• Hello from Pasadena!

    Or as the locals say it, “Hello from Pasadena!”

    This is Brendan Mullan, occasional astronomy grad student, Famelab participant, and all-around friend of the show. I’m here at JPL, ready to give you the latest updates on all things Mars Science Laboratory. You can expect a couple of juicy tidbits as the day progresses, injected with my characteristic affinity for obscure pop cultural references, inconsequential asides, and demonstrable contempt for journalistic objectivity and personal integrity of any kind! It’ll be fun for the whole family.

    You’ve read the news. You’ve seen the 7 Minutes of Terror video. You know the stakes, but you also understand the payoff. NASA’s putting all its money on red, and in a few hours the MSL rover Curiosity will spin the wheel and hope it doesn’t land on black.
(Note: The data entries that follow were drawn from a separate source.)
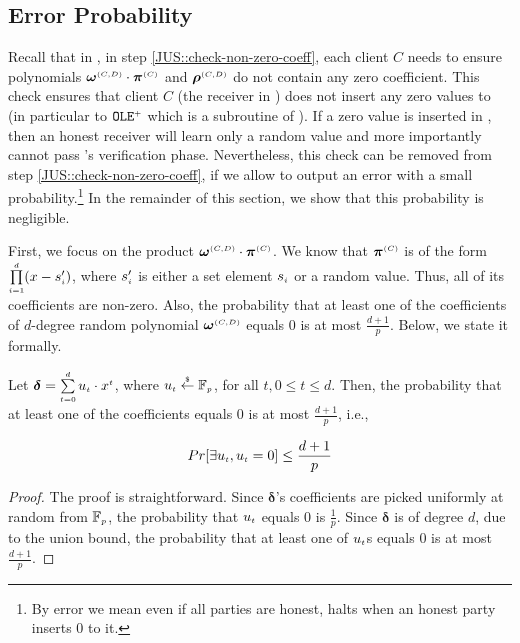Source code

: 

\subsection{Error Probability}\label{sec::error-prob}


Recall that in \fpsi, in step \ref{JUS::check-non-zero-coeff},  each client $C$ needs to ensure polynomials $\bm\omega^{\scriptscriptstyle (C,D)}\cdot \bm\pi^{\scriptscriptstyle  {  {(C)}}}$ and  $\bm\rho^{\scriptscriptstyle (C,D)}$ do not contain any zero coefficient. This check ensures that client $C$ (the receiver in \vopr) does not insert any zero values to  \vopr (in particular to $\mathtt{OLE}^{\scriptscriptstyle +}$ which is a subroutine of \vopr). If a zero value is inserted in \vopr, then an honest receiver will learn only a random value and more importantly cannot pass \vopr's verification phase. 
%
Nevertheless,  this check can be removed from step \ref{JUS::check-non-zero-coeff}, if we allow \fpsi to output an error with a small probability.\footnote{By error we mean even if all parties are honest,  \vopr halts when an honest party inserts $0$ to it.} In the remainder of this section, we show that this probability is negligible. 


First, we focus on the product $\bm\omega^{\scriptscriptstyle (C,D)}\cdot \bm\pi^{\scriptscriptstyle  {  {(C)}}}$. We know that $\bm\pi^{\scriptscriptstyle  {  {(C)}}}$ is of the form $\prod\limits^{\scriptscriptstyle d}_{\scriptscriptstyle i=1} (x-s'_{\scriptscriptstyle i})$, where $s'_{\scriptscriptstyle i}$ is either a set element $s_{\scriptscriptstyle i}$ or a random value.  Thus, all of its coefficients are non-zero. Also, the probability that at least one of the coefficients  of $d$-degree random polynomial $\bm\omega^{\scriptscriptstyle (C,D)}$ equals $0$ is at most $\frac{d+1}{p}$.  Below, we state it formally.


\begin{theorem}\label{theorem::zero-coeff-in-ran-poly}
Let $\bm\delta=\sum\limits_{\scriptscriptstyle t=0}^{\scriptscriptstyle d}u_{\scriptscriptstyle  t} \cdot x^{\scriptscriptstyle t}$, where  $u_{\scriptscriptstyle  t}\stackrel{\scriptscriptstyle\$}\leftarrow\mathbb{F}_{\scriptscriptstyle p}$, for all $t, 0\leq t\leq d$. Then, the probability that at least one of the coefficients equals $0$ is at most $\frac{d+1}{p}$, i.e., 

$$Pr[\exists u_{\scriptscriptstyle t}, u_{\scriptscriptstyle t}=0]\leq \frac{d+1}{p}$$
\end{theorem}


\begin{proof}
The proof is straightforward. Since $\bm\delta$'s coefficients are picked uniformly at random from  $\mathbb{F}_{\scriptscriptstyle p}$, the probability that $u_{\scriptscriptstyle t}$ equals $0$ is $\frac{1}{p}$. Since $\bm\delta$ is of degree $d$, due to the union bound, the probability that at least one of $u_{\scriptscriptstyle t}$s equals $0$ is at most $\frac{d+1}{p}$. 
%
 \end{proof}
    Or something. I’m not sure how this analogy works. I think I saw someone playing Roulette on TV once.

    Curiosity represents a monumental leap forward in the precision, variety and potential reward of science and exploration on Mars. Not to take anything away from past missions, of course, because in all sincerity they were nothing short of ingenious and revolutionary. Especially for the Pathfinder mission, which laudably succeeded in the latter part of decade that thought chain wallets, bringing back yo-yos, and listening to Sublime were all good ideas.

    “Have you seen my absurdly 90s website? This is the kind of thing I was up against.”

    But if I had to name the cinematic equivalents of the last fifteen years of rovers, I’d say Sojourner was like the adorable Brave Little Toaster (on wheels), the MER vehicles like Wall-E, and Curiosity would be one of the roving Hunter-Killer robots from The Terminator.

    You know, of science. Not wholesale murder.

    When Spirit and Opportunity packed their bags and left for the Red Planet, they managed to stow all 5 kg of their science luggage in the proverbial overhead bin. Curiosity, meanwhile, has fifteen times the science payload of its immediate predecessors. Can you imagine how much it costs to check all 75 kg of that baggage at the counter? American Airlines would probably lose it all or send it to Dubai or something, anyway.

    Either way, that’s a healthy amount of science — 165 lbs (on Earth) of cameras, spectrometers, climate monitors, and internal X-ray diffraction and sample analysis labs. All touching down tonight, along with about 824 kg worth of enveloping dune buggy.

    Scale model of Curiosity and a very confident dude wearing bell bottoms for some inexplicable reason. 

    75 kg is about the same mass as a person. In fact, it’s close to exactly as much as I weigh. Which for a second I thought was a neat coincidence — we’re both science payloads after all — before I realized how much better all these expensive instruments are at doing their jobs than I am.

    I mean, I was just proud of myself for shaving today. And this thing’s going to land in a city-sized area on another planet, after traveling some 300 million miles in total. You know that Proclaimers song? They might walk 500 miles, but Curiosity would walk almost a million times further. For science. One time I didn’t go into work because I stayed up all night watching Batman.